Like Tom Brown and many other voices here Im lukewarm on Googles Stadia – and any streaming service. Part of this is me being too tied to old-fashioned gaming (Ive always eschewed even mobile) and the tangible nature of hardware under the TV. But another part of it is that Im not sure this is really going to catch the publics imagination.

The most popular gaming system in the last few years has been the Nintendo Switch, especially in Japan. Consoles that allow you to play anywhere, machines that get people gathering round the same TV, intriguing phenomenon like Pokémon GO that get you out of the house. That is, specific hardware and tangibility. The Stadia looks to have already boxed itself into a lack of innovation – doomed to be constantly updated in hardware specs but never to turn any heads.

My opinion is that gaming hardware is moving into on-the-move, flexible, secure experiences. I want to take my machine out on a flight and play straight away. I dont want to log in, log on, connect or update. I dont want to worry about the speed of a busy cafes shared signal. I know I can take my Wii U and PlayStation 4 halfway across the world to China, where I live (and which has a sovereign internet where lots of stuff outside the country is blocked and trying to access anything in the country from outside is very slow) and definitely play the games I have stored on my machine.

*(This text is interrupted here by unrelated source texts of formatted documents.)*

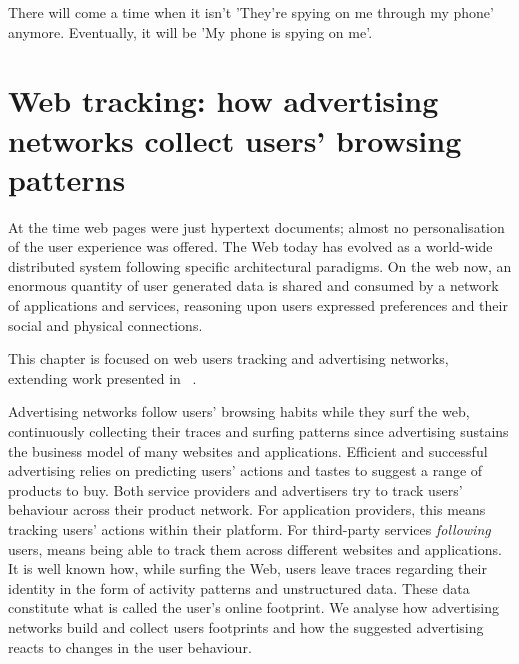 \begin{savequote}[75mm]
There will come a time when it isn't 'They're spying on me through my phone' anymore. Eventually, it will be 'My phone is spying on me'.
\end{savequote}

\chapter{Web tracking: how advertising networks collect users' browsing patterns}

 At the time web pages were just hypertext documents; almost no personalisation of the user experience was offered. The Web today has evolved as a world-wide distributed system following specific architectural paradigms. On the web now, an enormous quantity of user generated data is shared and consumed by a network of applications and services, reasoning upon users expressed preferences and their social and physical connections. 

This chapter is focused on web users tracking and advertising networks, extending work presented in ~\cite{puglisi2016web, puglisi2015you, puglisi2017web}.

Advertising networks follow users' browsing habits while they surf the web, continuously collecting their traces and surfing patterns since advertising sustains the business model of many websites and applications. Efficient and successful advertising relies on predicting users' actions and tastes to suggest a range of products to buy. Both service providers and advertisers try to track users' behaviour across their product network. For application providers, this means tracking users' actions within their platform. For third-party services \emph{following} users, means being able to track them across different websites and applications. It is well known how, while surfing the Web, users leave traces regarding their identity in the form of activity patterns and unstructured data. These data constitute what is called the user's online footprint. We analyse how advertising networks build and collect users footprints and how the suggested advertising reacts to changes in the user behaviour.

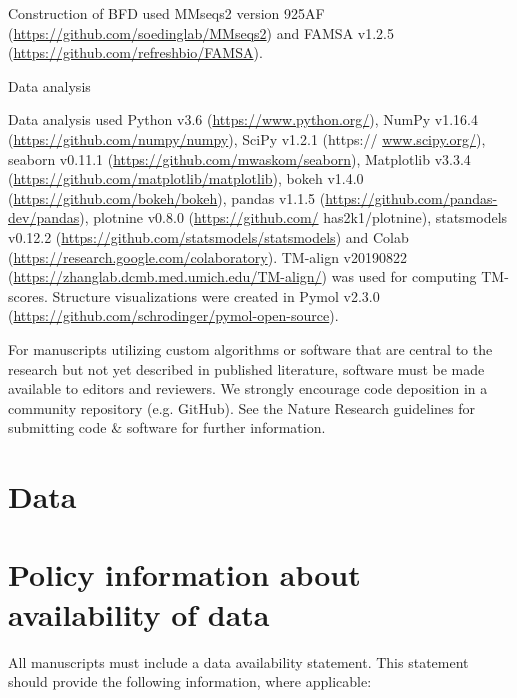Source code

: \documentclass[10pt]{article}
\begin{document}
Construction of BFD used MMseqs2 version 925AF (\href{https://github.com/soedinglab/MMseqs2}{https://github.com/soedinglab/MMseqs2}) and FAMSA v1.2.5 (\href{https://github.com/refreshbio/FAMSA}{https://github.com/refreshbio/FAMSA}).

Data analysis

\begin{displayquote}
Data analysis used Python v3.6 (\href{https://www.python.org/}{https://www.python.org/}), NumPy v1.16.4 (\href{https://github.com/numpy/numpy}{https://github.com/numpy/numpy}), SciPy v1.2.1 (https:// \href{http://www.scipy.org/}{www.scipy.org/}), seaborn v0.11.1 (\href{https://github.com/mwaskom/seaborn}{https://github.com/mwaskom/seaborn}), Matplotlib v3.3.4 (\href{https://github.com/matplotlib/matplotlib}{https://github.com/matplotlib/matplotlib}), bokeh v1.4.0 (\href{https://github.com/bokeh/bokeh}{https://github.com/bokeh/bokeh}), pandas v1.1.5 (\href{https://github.com/pandas-dev/pandas}{https://github.com/pandas-dev/pandas}), plotnine v0.8.0 (\href{https://github.com/}{https://github.com/} has2k1/plotnine), statsmodels v0.12.2 (\href{https://github.com/statsmodels/statsmodels}{https://github.com/statsmodels/statsmodels}) and Colab (\href{https://research.google.com/colaboratory}{https://research.google.com/colaboratory}). TM-align v20190822 (\href{https://zhanglab.dcmb.med.umich.edu/TM-align/}{https://zhanglab.dcmb.med.umich.edu/TM-align/}) was used for computing TM-scores. Structure visualizations were created in Pymol v2.3.0 (\href{https://github.com/schrodinger/pymol-open-source}{https://github.com/schrodinger/pymol-open-source}).
\end{displayquote}

For manuscripts utilizing custom algorithms or software that are central to the research but not yet described in published literature, software must be made available to editors and reviewers. We strongly encourage code deposition in a community repository (e.g. GitHub). See the Nature Research guidelines for submitting code \& software for further information.

\section*{Data}
\section*{Policy information about availability of data}
All manuscripts must include a data availability statement. This statement should provide the following information, where applicable:
\end{document}
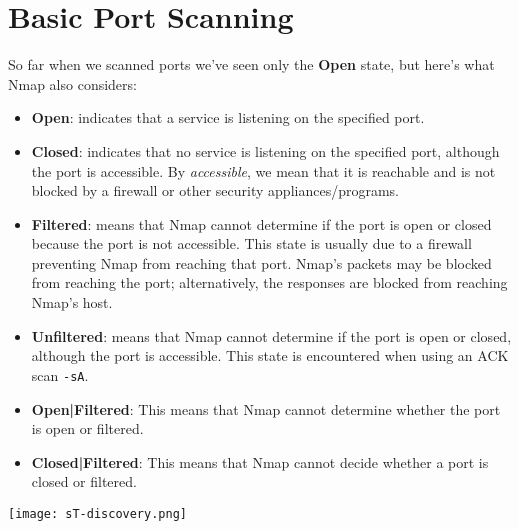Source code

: \documentclass[11pt]{article}
\begin{document}
\setcounter{section}{3}
\setcounter{page}{13}  %

\renewcommand{\thesubsubsection}{\thesubsection.\Roman{subsubsection}}

\section{Basic Port Scanning}

\begin{tcolorbox}[colback=codebackground, colframe=warningcolor]
  So far when we scanned ports we've seen only the \textbf{Open}
  state, but here's what Nmap also considers:

  \begin{itemize}[leftmargin=*]
    \item \textbf{Open}: indicates that a service is listening on the
      specified port.
    \item \textbf{Closed}: indicates that no service is listening on
      the specified port, although the port is accessible. By
      \textit{accessible}, we mean that it is reachable and is not
      blocked by a firewall or other security appliances/programs.
    \item \textbf{Filtered}: means that Nmap cannot determine if the
      port is open or closed because the port is not accessible. This
      state is usually due to a firewall preventing Nmap from
      reaching that port. Nmap's packets may be blocked from reaching
      the port; alternatively, the responses are blocked from
      reaching Nmap's host.
    \item \textbf{Unfiltered}: means that Nmap cannot determine if
      the port is open or closed, although the port is accessible.
      This state is encountered when using an ACK scan \texttt{-sA}.
    \item \textbf{Open|Filtered}: This means that Nmap cannot
      determine whether the port is open or filtered.
    \item \textbf{Closed|Filtered}: This means that Nmap cannot
      decide whether a port is closed or filtered.
  \end{itemize}
\end{tcolorbox}

\begin{center}
  \texttt{[image: sT-discovery.png]}
  \label{fig:sT-scan}
\end{center}
\end{document}
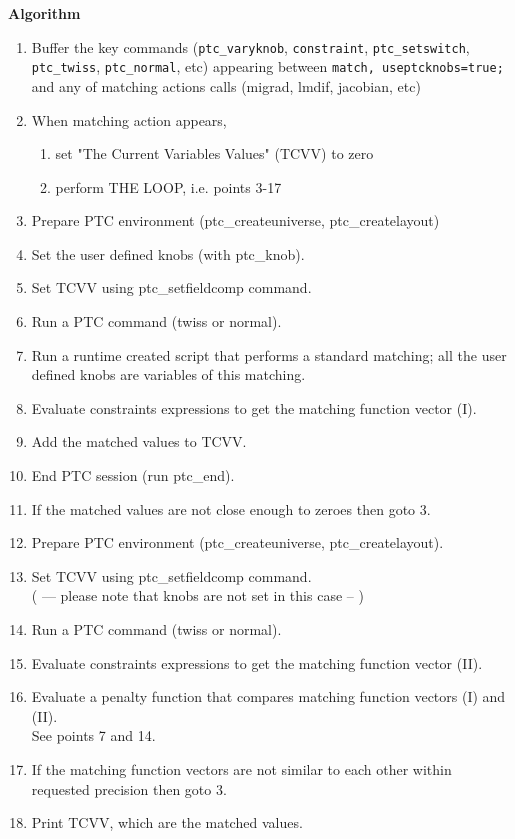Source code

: \textbf{Algorithm}\\
\begin{enumerate}
   \item Buffer the key commands (\texttt{ptc\_varyknob},
     \texttt{constraint}, \texttt{ptc\_setswitch}, \texttt{ptc\_twiss},
     \texttt{ptc\_normal}, etc) appearing between \texttt{match,
       useptcknobs=true;} and any of matching actions calls
     (migrad, lmdif, jacobian, etc)  
   \item  When matching action appears,  
     \begin{enumerate}
       \item set "The Current Variables Values" (TCVV) to zero      
       \item perform THE LOOP, i.e. points 3-17 
     \end{enumerate}
   \item Prepare PTC environment (ptc\_createuniverse,
     ptc\_createlayout)  
   \item Set the user defined knobs (with ptc\_knob).  
   \item Set TCVV using ptc\_setfieldcomp command.  
   \item Run a PTC command (twiss or normal).  
   \item Run a runtime created script that performs a standard matching;
     all the user defined knobs are variables of this matching.  
   \item Evaluate constraints expressions to get the matching function
     vector (I). 
   \item Add the matched values to TCVV. 
   \item End PTC session (run ptc\_end). 
   \item If the matched values are not close enough to zeroes then goto 3.
   \item Prepare PTC environment (ptc\_createuniverse,
     ptc\_createlayout). 
   \item Set TCVV using ptc\_setfieldcomp command.
     \\   ( --- please note that knobs are not set in this case  -- )  
   \item Run a PTC command (twiss or normal).
   \item Evaluate constraints expressions to get the matching function
     vector (II). 
   \item Evaluate a penalty function that compares matching function
     vectors (I) and (II).\\     See points 7 and 14.
   \item If the matching function vectors are not similar to each other
     within requested precision then goto 3. 
   \item Print TCVV, which are the matched values. 
\end{enumerate}


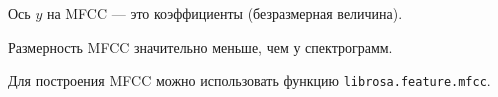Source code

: \begin{remark}
    Ось $y$ на MFCC --- это коэффициенты (безразмерная величина).
\end{remark}

\begin{remark}
    Размерность MFCC значительно меньше, чем у спектрограмм.
\end{remark}

\begin{remark}
    Для построения MFCC можно использовать функцию \texttt{librosa.feature.mfcc}.
\end{remark}
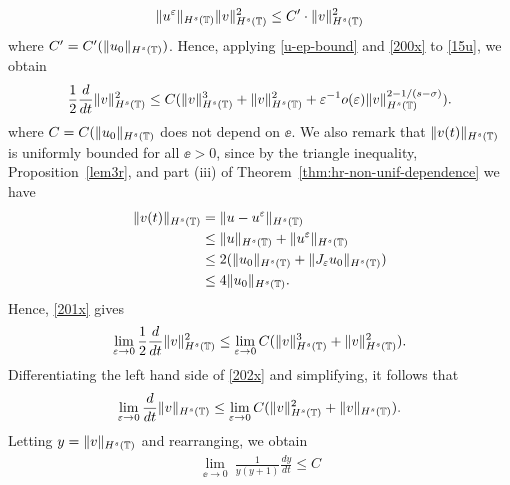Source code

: \begin{equation}
\begin{split}
\|u^\varepsilon\|_{H^s(\mathbb{T})} \|v\|_{H^s(\mathbb{T})}^2 \le C'
\cdot \|v\|_{H^s(\mathbb{T})}^2
\label{u-ep-bound}
\end{split}
\end{equation}
where $C' = C'(\|u_0\|_{H^s(\mathbb{T})})$. Hence, applying \eqref{u-ep-bound} and \eqref{200x} to \eqref{15u}, we obtain
\begin{equation}
\begin{split}
\frac{1}{2} \frac{d}{dt} \|v\|_{H^s(\mathbb{T})}^2 \le C (
\|v\|_{H^s(\mathbb{T})}^3 + \|v\|_{H^s(\mathbb{T})}^2 + \varepsilon ^{-1} o(\varepsilon) \|v\|_{H^s(\mathbb{T})}^{2-
1/(s- \sigma)}).
\label{201x}
\end{split}
\end{equation}
where $C=C(\|u_0\|_{H^s(\mathbb{T})}$ does not depend on $\ee$. We also remark 
that $\|v(t)\|_{H^s(\mathbb{T})}$ is uniformly bounded for all $\ee > 0$, since by
the triangle inequality, Proposition~\ref{lem3r}, and part (iii) of Theorem~\ref{thm:hr-non-unif-dependence} we have
\begin{equation*}
\begin{split}
\|v(t) \|_{H^s(\mathbb{T})}
& = \|u - u^\varepsilon \|_{H^s(\mathbb{T})}
\\
& \le \|u \|_{H^s(\mathbb{T})} + \|u^\varepsilon \|_{H^s(\mathbb{T})}
\\
& \le 2( \|u_0\|_{H^s(\mathbb{T})} + \|J_\varepsilon u_0\|_{H^s(\mathbb{T})})
\\
& \le 4 \|u_0\|_{H^s(\mathbb{T})}.
\end{split}
\end{equation*}
Hence, \eqref{201x} gives
\begin{equation}
\begin{split}
\lim_{\varepsilon \to 0} \frac{1}{2} \frac{d}{dt} \|v\|_{H^s(\mathbb{T})}^2 \le
\lim_{\varepsilon \to 0} C (
\|v\|_{H^s(\mathbb{T})}^3 + \|v\|_{H^s(\mathbb{T})}^2).
\label{202x}
\end{split}
\end{equation}
Differentiating the left hand side of
\eqref{202x} and simplifying, it follows that
\begin{equation*}
\begin{split}
\lim_{\varepsilon \to 0}\frac{d}{dt} \|v\|_{H^s(\mathbb{T})} \le
\lim_{\varepsilon \to 0} C (\|v\|_{H^s(\mathbb{T})}^2 +
\|v\|_{H^s(\mathbb{T})}).
\end{split}
\end{equation*}
Letting $y = \|v\|_{H^s(\mathbb{T})}$ and rearranging, we obtain
\begin{equation*}
\begin{split}
\lim_{\ee \to 0} \ \frac{1}{y(y+1)} \frac{dy}{dt} \le C	
\end{split}
\end{equation*}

This leads me to the second reason I dont think itll take off quite yet, which is much more pertinent: internet speeds. I dont know about anyone else back in the UK but my YouTube still sometimes pauses when loading a 480p video, my Wi-Fi signal is weak downstairs and the UKs 4G mobile signal all but disappears in my low-lying Kent village. And we saw how petrified the core fanbase was when Xbox One was announced to require an always-on connection, and I dont think network reliability or stability has improved much since then.